------ DATA FOR THIS EXERCISE ------

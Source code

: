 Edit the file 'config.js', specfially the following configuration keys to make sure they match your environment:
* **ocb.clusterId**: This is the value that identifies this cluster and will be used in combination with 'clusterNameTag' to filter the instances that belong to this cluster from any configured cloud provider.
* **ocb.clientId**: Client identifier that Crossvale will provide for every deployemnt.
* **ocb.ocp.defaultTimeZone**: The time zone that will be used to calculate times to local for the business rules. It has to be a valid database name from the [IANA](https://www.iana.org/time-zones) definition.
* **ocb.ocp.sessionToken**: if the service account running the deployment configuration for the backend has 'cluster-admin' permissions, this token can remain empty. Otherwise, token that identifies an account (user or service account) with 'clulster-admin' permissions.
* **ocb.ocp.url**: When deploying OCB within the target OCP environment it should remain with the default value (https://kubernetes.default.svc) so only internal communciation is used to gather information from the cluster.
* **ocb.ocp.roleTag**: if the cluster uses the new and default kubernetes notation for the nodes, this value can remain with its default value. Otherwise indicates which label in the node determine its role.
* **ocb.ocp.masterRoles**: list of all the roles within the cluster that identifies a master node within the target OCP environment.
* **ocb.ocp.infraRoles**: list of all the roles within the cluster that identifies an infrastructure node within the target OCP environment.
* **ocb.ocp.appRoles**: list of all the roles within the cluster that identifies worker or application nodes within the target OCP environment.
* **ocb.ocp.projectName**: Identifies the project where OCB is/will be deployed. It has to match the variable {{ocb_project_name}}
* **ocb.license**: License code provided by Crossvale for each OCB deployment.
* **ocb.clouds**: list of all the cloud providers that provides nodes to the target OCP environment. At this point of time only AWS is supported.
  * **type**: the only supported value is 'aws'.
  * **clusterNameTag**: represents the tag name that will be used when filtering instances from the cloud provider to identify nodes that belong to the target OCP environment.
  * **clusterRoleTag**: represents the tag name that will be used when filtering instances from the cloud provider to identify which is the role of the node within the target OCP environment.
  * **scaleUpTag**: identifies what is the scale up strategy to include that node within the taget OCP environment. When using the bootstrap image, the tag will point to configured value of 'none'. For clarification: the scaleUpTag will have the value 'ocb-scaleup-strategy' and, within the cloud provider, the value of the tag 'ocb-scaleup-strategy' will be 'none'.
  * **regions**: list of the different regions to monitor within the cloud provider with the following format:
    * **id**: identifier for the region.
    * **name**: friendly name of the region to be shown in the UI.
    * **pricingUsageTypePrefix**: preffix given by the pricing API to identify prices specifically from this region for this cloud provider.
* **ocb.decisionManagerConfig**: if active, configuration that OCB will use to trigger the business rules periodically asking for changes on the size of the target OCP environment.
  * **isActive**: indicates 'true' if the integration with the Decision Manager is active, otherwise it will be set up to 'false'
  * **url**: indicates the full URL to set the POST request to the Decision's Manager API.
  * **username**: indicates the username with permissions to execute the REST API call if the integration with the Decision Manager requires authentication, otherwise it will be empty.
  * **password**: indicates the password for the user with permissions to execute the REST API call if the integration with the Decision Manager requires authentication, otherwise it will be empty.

------

=== PROBLEM STATEMENT ===
Scan the entries above for the word "roles" and collect each line holding it.

=== FINISHED TASK ===
* **ocb.ocp.masterRoles**: list of all the roles within the cluster that identifies a master node within the target OCP environment.
* **ocb.ocp.infraRoles**: list of all the roles within the cluster that identifies an infrastructure node within the target OCP environment.
* **ocb.ocp.appRoles**: list of all the roles within the cluster that identifies worker or application nodes within the target OCP environment.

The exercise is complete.